Exercise aim: Please quote exactly the lines below from the line containing "Передача сообщений по" to the line containing "Также были получены", both lines included, and nothing else.
══════════════════════════════
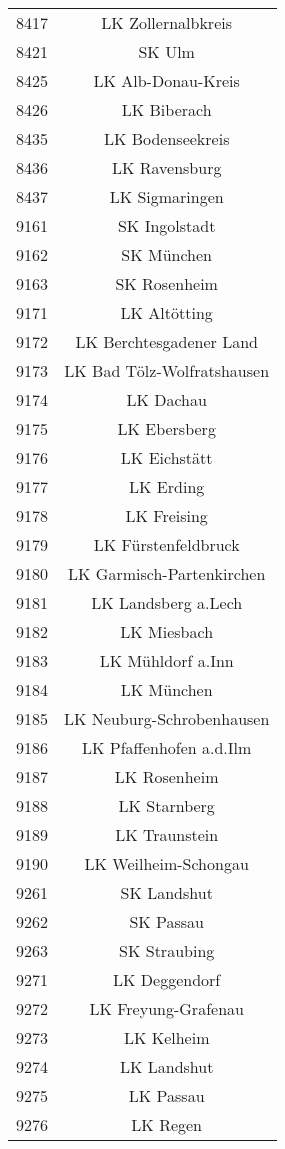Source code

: \begin{tabular}{c c}
    8417&LK Zollernalbkreis\\ 
    8421&SK Ulm\\ 
    8425&LK Alb-Donau-Kreis\\ 
    8426&LK Biberach\\ 
    8435&LK Bodenseekreis\\ 
    8436&LK Ravensburg\\ 
    8437&LK Sigmaringen\\ 
    9161&SK Ingolstadt\\ 
    9162&SK München\\ 
    9163&SK Rosenheim\\ 
    9171&LK Altötting\\ 
    9172&LK Berchtesgadener Land\\ 
    9173&LK Bad Tölz-Wolfratshausen\\ 
    9174&LK Dachau\\ 
    9175&LK Ebersberg\\ 
    9176&LK Eichstätt\\ 
    9177&LK Erding\\ 
    9178&LK Freising\\ 
    9179&LK Fürstenfeldbruck\\ 
    9180&LK Garmisch-Partenkirchen\\ 
    9181&LK Landsberg a.Lech\\ 
    9182&LK Miesbach\\ 
    9183&LK Mühldorf a.Inn\\ 
    9184&LK München\\ 
    9185&LK Neuburg-Schrobenhausen\\ 
    9186&LK Pfaffenhofen a.d.Ilm\\ 
    9187&LK Rosenheim\\ 
    9188&LK Starnberg\\ 
    9189&LK Traunstein\\ 
    9190&LK Weilheim-Schongau\\ 
    9261&SK Landshut\\ 
    9262&SK Passau\\ 
    9263&SK Straubing\\ 
    9271&LK Deggendorf\\ 
    9272&LK Freyung-Grafenau\\ 
    9273&LK Kelheim\\ 
    9274&LK Landshut\\ 
    9275&LK Passau\\ 
    9276&LK Regen\\ 

\end{tabular}
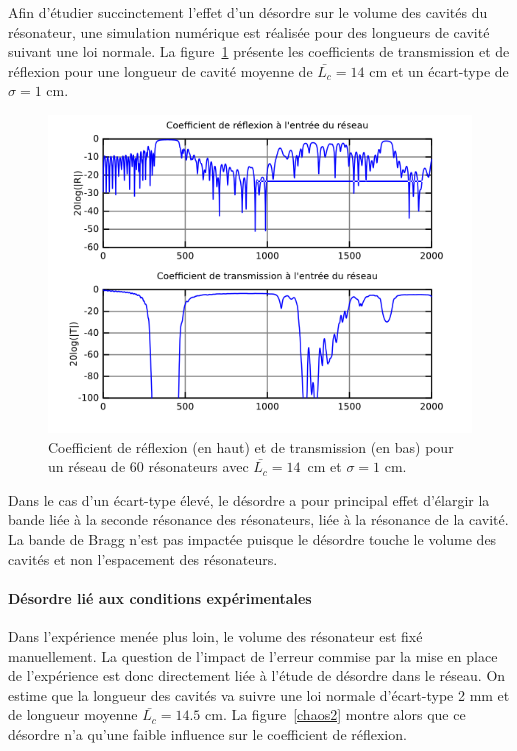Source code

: Afin d'étudier succinctement l'effet d'un désordre sur le volume des cavités du résonateur, une simulation numérique est réalisée pour des longueurs de cavité suivant une loi normale. La figure~\ref{chaos10} présente les coefficients de transmission et de réflexion pour une longueur de cavité moyenne de $\bar{L_c}=14$ cm et un écart-type  de $\sigma = 1$ cm.
\begin{figure}
	\centering
	\includegraphics[scale=0.7]{./images_chp1/chaos_10mm.png}
	\caption{\label{chaos10} Coefficient de réflexion (en haut) et de transmission (en bas) pour un réseau de 60 résonateurs avec $\bar{L_c}=14$~cm et $\sigma =1$ cm.}
\end{figure}

Dans le cas d'un écart-type élevé, le désordre a pour principal effet d'élargir la bande liée à la seconde résonance des résonateurs, liée à la résonance de la cavité. La bande de Bragg n'est pas impactée puisque le désordre touche le volume des cavités et non l'espacement des résonateurs.

\paragraph{Désordre lié aux conditions expérimentales}
Dans l'expérience menée plus loin, le volume des résonateur est fixé manuellement. La question de l'impact de l'erreur commise par la mise en place de l'expérience est donc directement liée à l'étude de désordre dans le réseau. On estime que la longueur des cavités va suivre une loi normale d'écart-type 2 mm et de longueur moyenne $\bar{L_c}=14.5$ cm. La figure~\ref{chaos2} montre alors que ce désordre n'a qu'une faible influence sur le coefficient de réflexion. 

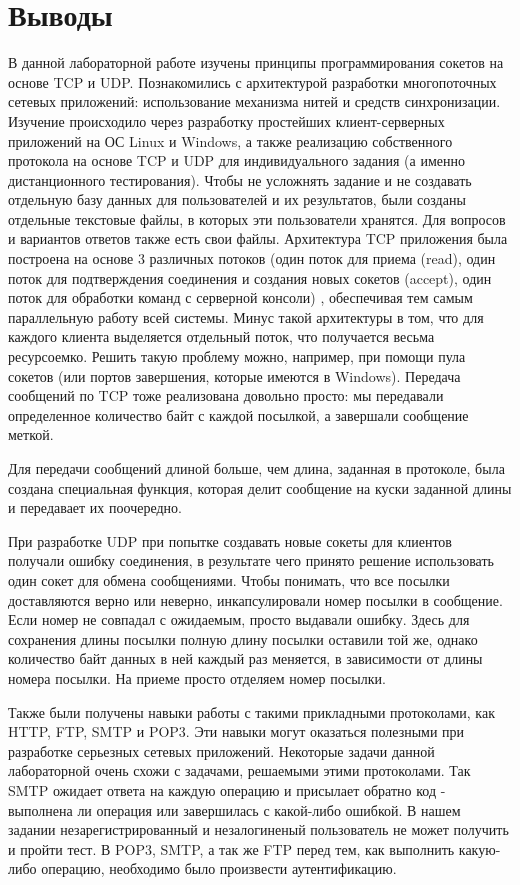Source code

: \section{Выводы}
В данной лабораторной работе изучены принципы программирования сокетов на основе TCP и UDP. Познакомились с архитектурой разработки многопоточных сетевых приложений: использование механизма нитей и средств синхронизации. Изучение происходило через разработку простейших клиент-серверных приложений на ОС Linux и Windows, а также реализацию собственного протокола на основе TCP и UDP для индивидуального задания (а именно дистанционного тестирования). 
Чтобы не усложнять задание и не создавать отдельную базу данных для пользователей и их результатов, были созданы отдельные текстовые файлы, в которых эти пользователи хранятся. Для вопросов и вариантов ответов также есть свои файлы.
Архитектура TCP приложения была построена на основе 3 различных потоков (один поток для приема (read), один поток для подтверждения соединения и создания новых сокетов (accept), один поток для обработки команд с серверной консоли) , обеспечивая тем самым параллельную работу всей системы. Минус такой архитектуры в том, что для каждого клиента выделяется отдельный поток, что получается весьма ресурсоемко. Решить такую проблему можно, например, при помощи пула сокетов (или портов завершения, которые имеются в Windows).  
Передача сообщений по TCP тоже реализована довольно просто: мы передавали определенное количество байт с каждой посылкой, а завершали сообщение меткой.

Для передачи сообщений длиной больше, чем длина, заданная в протоколе, была создана специальная функция, которая делит сообщение на куски заданной длины и передавает их поочередно.

При разработке UDP при попытке создавать новые сокеты для клиентов получали ошибку соединения, в результате чего принято решение использовать один сокет для обмена сообщениями. Чтобы понимать, что все посылки доставляются верно или неверно, инкапсулировали номер посылки в сообщение. Если номер не совпадал с ожидаемым, просто выдавали ошибку. Здесь для сохранения длины посылки полную длину посылки оставили той же, однако количество байт данных в ней каждый раз меняется, в зависимости от длины номера посылки. На приеме просто отделяем номер посылки.

Также были получены навыки работы с такими прикладными протоколами, как HTTP, FTP, SMTP и POP3. Эти навыки могут оказаться полезными при разработке серьезных сетевых приложений.
Некоторые задачи данной лабораторной очень схожи с задачами, решаемыми этими протоколами. Так SMTP ожидает ответа на каждую операцию и присылает обратно код - выполнена ли операция или завершилась с какой-либо ошибкой. В нашем задании незарегистрированный и незалогиненый пользователь не может получить и пройти тест. В POP3, SMTP, а так же FTP перед тем, как выполнить какую-либо операцию, необходимо было произвести аутентификацию.

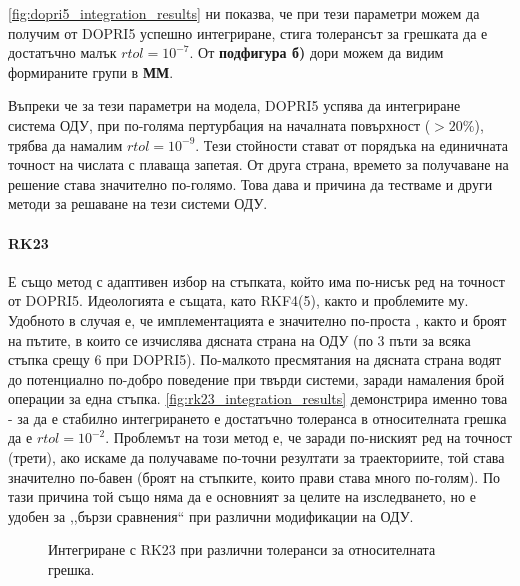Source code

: \autoref{fig:dopri5_integration_results} ни показва, че при тези параметри можем да получим от DOPRI5 успешно интегриране, стига толерансът за грешката да е достатъчно малък $rtol  = 10^{-7}$. От \textbf{подфигура б)} дори можем да видим формираните групи в \textbf{ММ}.

Въпреки че за тези параметри на модела, DOPRI5 успява да интегриране система ОДУ, при по-голяма пертурбация на началната повърхност ($ > 20\%$), трябва да намалим $rtol = 10^{-9}$. Тези стойности стават от порядъка на единичната точност на числата с плаваща запетая. От друга страна, времето за получаване на решение става значително по-голямо. Това дава и причина да тестваме и други методи за решаване на тези системи ОДУ.

\paragraph{RK23} Е също метод с адаптивен избор на стъпката, който има по-нисък ред на точност от DOPRI5. Идеологията е същата, като RKF4(5), както и проблемите му. Удобното в случая е, че имплементацията е значително по-проста \cite{RK23GH}, както и броят на пътите, в които се изчислява дясната страна на ОДУ (по 3 пъти за всяка стъпка срещу 6 при DOPRI5). По-малкото пресмятания на дясната страна водят до потенциално по-добро поведение при твърди системи, заради намаления брой операции за една стъпка. \autoref{fig:rk23_integration_results} демонстрира именно това - за да е стабилно интегрирането е достатъчно толеранса в относителната грешка да е $rtol = 10^{-2}$. Проблемът на този метод е, че заради по-ниският ред на точност (трети), ако искаме да получаваме по-точни резултати за траекториите, той става значително по-бавен (броят на стъпките, които прави става много по-голям). По тази причина той също няма да е основният за целите на изследването, но е удобен за ,,бързи сравнения`` при различни модификации на ОДУ.
\begin{figure}[hbpt]
    \centering
    \caption{Интегриране с RK23 при различни толеранси за относителната грешка.}
    \label{fig:rk23_integration_results}
\end{figure}

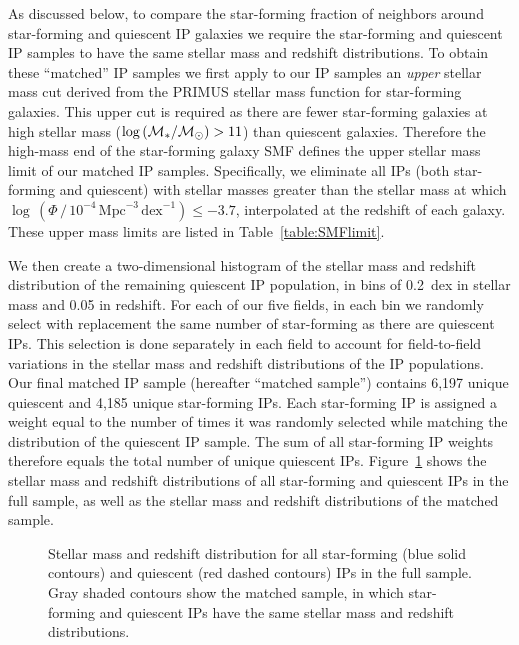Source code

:As discussed below, to compare the star-forming fraction of neighbors around star-forming and quiescent IP galaxies we require the star-forming and quiescent IP samples to have the same stellar mass and redshift distributions.
To obtain these ``matched'' IP samples we first apply to our IP samples an {\it upper} stellar mass cut derived from the PRIMUS stellar mass function \citep[SMF, denoted $\Phi$; see][]{Moustakas13} for star-forming galaxies.
This upper cut is required as there are fewer star-forming galaxies at high stellar mass ($\logM>11$) than quiescent galaxies.
Therefore the high-mass end of the star-forming galaxy SMF defines the upper stellar mass limit of our matched IP samples.  
Specifically, we eliminate all IPs (both star-forming and quiescent) with stellar masses greater than the stellar mass at which 
${\log\,(\Phi \,/\, 10^{-4}\,\text{Mpc}^{-3}\,\text{dex}^{-1}) \le -3.7}$, interpolated at the redshift of each galaxy.
These upper mass limits are listed in Table~\ref{table:SMFlimit}.



We then create a two-dimensional histogram of the stellar mass and redshift distribution of the remaining quiescent IP population, in bins of 0.2~dex in stellar mass and 0.05 in redshift.
For each of our five fields, in each bin we randomly select with replacement the same number of star-forming as there are quiescent IPs.
This selection is done separately in each field to account for field-to-field variations in the stellar mass and redshift distributions of the IP populations.
Our final matched IP sample (hereafter ``matched sample'') contains 6,197 unique quiescent and 4,185 unique star-forming IPs.
Each star-forming IP is assigned a weight equal to the number of times it was randomly selected while matching the distribution of the quiescent IP sample.
The sum of all star-forming IP weights therefore equals the total number of unique quiescent IPs.
Figure~\ref{fig:IPsample_matched} shows the stellar mass and redshift distributions of all star-forming and quiescent IPs in the full sample, as well as the stellar mass and redshift distributions of the matched sample.

\begin{figure}
  \epstrim{0.4in 0.2in 0.2in 0.4in}
  \caption{Stellar mass and redshift distribution for all star-forming (blue solid contours) and quiescent (red dashed contours) IPs in the full sample. 
Gray shaded contours show the matched sample, in which star-forming and quiescent IPs have the same stellar mass and redshift distributions.
} 
  \label{fig:IPsample_matched}
\end{figure}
══════════════════════════════
Response area:
Передача сообщений по TCP тоже реализована довольно просто: мы передавали определенное количество байт с каждой посылкой, а завершали сообщение меткой.

Для передачи сообщений длиной больше, чем длина, заданная в протоколе, была создана специальная функция, которая делит сообщение на куски заданной длины и передавает их поочередно.

При разработке UDP при попытке создавать новые сокеты для клиентов получали ошибку соединения, в результате чего принято решение использовать один сокет для обмена сообщениями. Чтобы понимать, что все посылки доставляются верно или неверно, инкапсулировали номер посылки в сообщение. Если номер не совпадал с ожидаемым, просто выдавали ошибку. Здесь для сохранения длины посылки полную длину посылки оставили той же, однако количество байт данных в ней каждый раз меняется, в зависимости от длины номера посылки. На приеме просто отделяем номер посылки.

Также были получены навыки работы с такими прикладными протоколами, как HTTP, FTP, SMTP и POP3. Эти навыки могут оказаться полезными при разработке серьезных сетевых приложений.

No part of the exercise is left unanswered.